Ex.mo e Rev.mo Senhor D. TEODORO FARIA
BISPO DO FUNCHAL

Com imensa mágoa e depois de muita oração e de muito reflectir, eu, Padre da Diocese e com responsabilidades de uma paróquia, escrevo para dizer que V.ª Rev.ma  prestou um mau serviço à Igreja de Cristo, com o seu proceder para com a Comunidade paroquial da Ribeira Seca.
Faço de um modo público, porque o acto foi público e só publicamente se pode desagravá-lo.

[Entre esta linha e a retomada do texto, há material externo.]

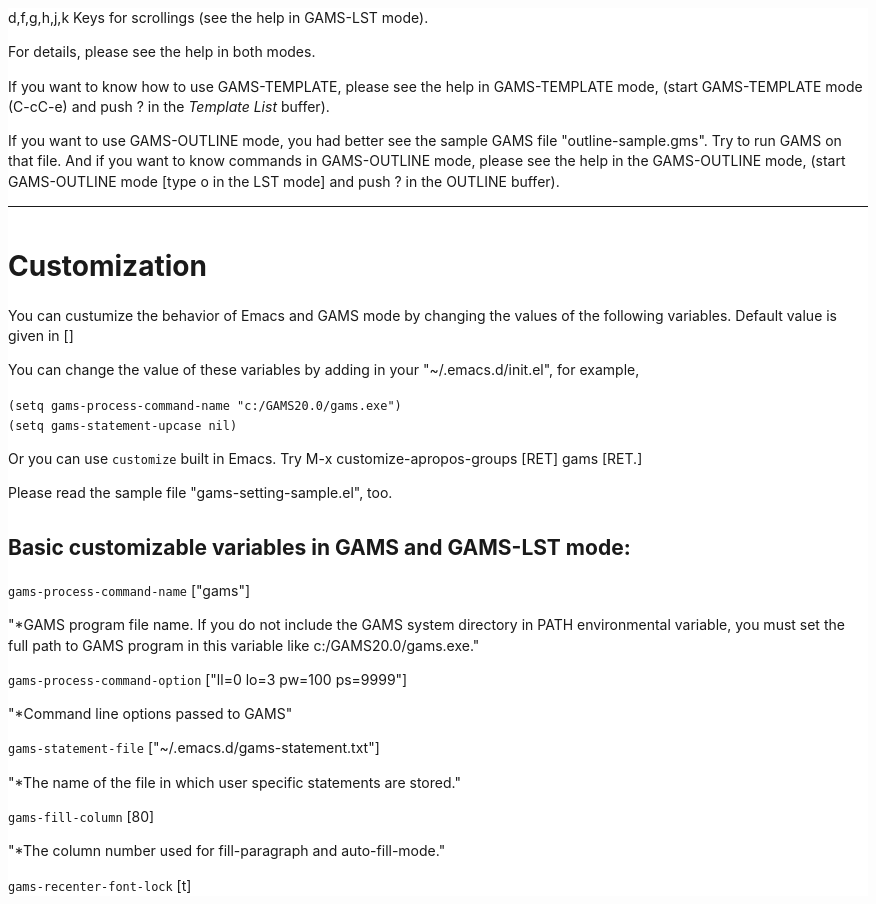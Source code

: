 d,f,g,h,j,k Keys for scrollings (see the help in GAMS-LST mode).

For details, please see the help in both modes.

If you want to know how to use GAMS-TEMPLATE, please see the help in
GAMS-TEMPLATE mode, (start GAMS-TEMPLATE mode (C-cC-e) and push ? in the
*Template List* buffer).

If you want to use GAMS-OUTLINE mode, you had better see the sample GAMS
file "outline-sample.gms".  Try to run GAMS on that file.  And if you want
to know commands in GAMS-OUTLINE mode, please see the help in the
GAMS-OUTLINE mode, (start GAMS-OUTLINE mode [type o in the LST mode] and
push ? in the OUTLINE buffer).

------------------------------------------------------------

# Customization

You can custumize the behavior of Emacs and GAMS mode by changing the
values of the following variables.  Default value is given in []

You can change the value of these variables by adding in your
"~/.emacs.d/init.el", for example,

    (setq gams-process-command-name "c:/GAMS20.0/gams.exe")
    (setq gams-statement-upcase nil)

Or you can use `customize` built in Emacs.  Try M-x
customize-apropos-groups [RET] gams [RET.]

Please read the sample file "gams-setting-sample.el", too.

## Basic customizable variables in GAMS and GAMS-LST mode:

`gams-process-command-name` ["gams"]

"*GAMS program file name.  If you do not include the GAMS system
directory in PATH environmental variable, you must set the full
path to GAMS program in this variable like c:/GAMS20.0/gams.exe."


`gams-process-command-option` ["ll=0 lo=3 pw=100 ps=9999"]

"*Command line options passed to GAMS"


`gams-statement-file` ["~/.emacs.d/gams-statement.txt"]

"*The name of the file in which user specific statements are
stored."


`gams-fill-column` [80]

"*The column number used for fill-paragraph and auto-fill-mode."
    

`gams-recenter-font-lock` [t]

É verdade que o povo tinha como “seu pároco” o Padre Martins que perante a Diocese estava em situação incorrecta e delicada, mas também é verdade que o povo o sabia e o queria. O Padre Martins nunca esteve na Ribeira Seca contra o povo, nem usou qualquer poder, imposição ou arte que coagissem os paroquianos ou roubassem a sua liberdade.
(…)
O Senhor Bispo poderia reclamar o direito da Igreja e Casa Paroquial. Mas quem construiu aqueles espaços senão o povo que reclama para si o direito de celebrar o seu amor para com o Senhor e quer responsabilizar-se por isso? Um Bispo que se apresenta como um proprietário diante de uma comunidade destrói a sua figura de representante dos Apóstolos que viveram sem bens, mas cheios de Verdade, Amor e Sacrifício.
Todos sabemos que o problema se gerou com a actividade politica do Padre Martins. Mas porventura a Ilha da Madeira conheceu algum politico mais activo do que o D. Francisco Santana, enquanto Bispo do Funchal? (…) E V.ª Rev.ma conhece algum órgão de comunicação social com maior informação político-partidária que o “Jornal da Madeira”, órgão da Diocese, com um sacerdote à sua frente?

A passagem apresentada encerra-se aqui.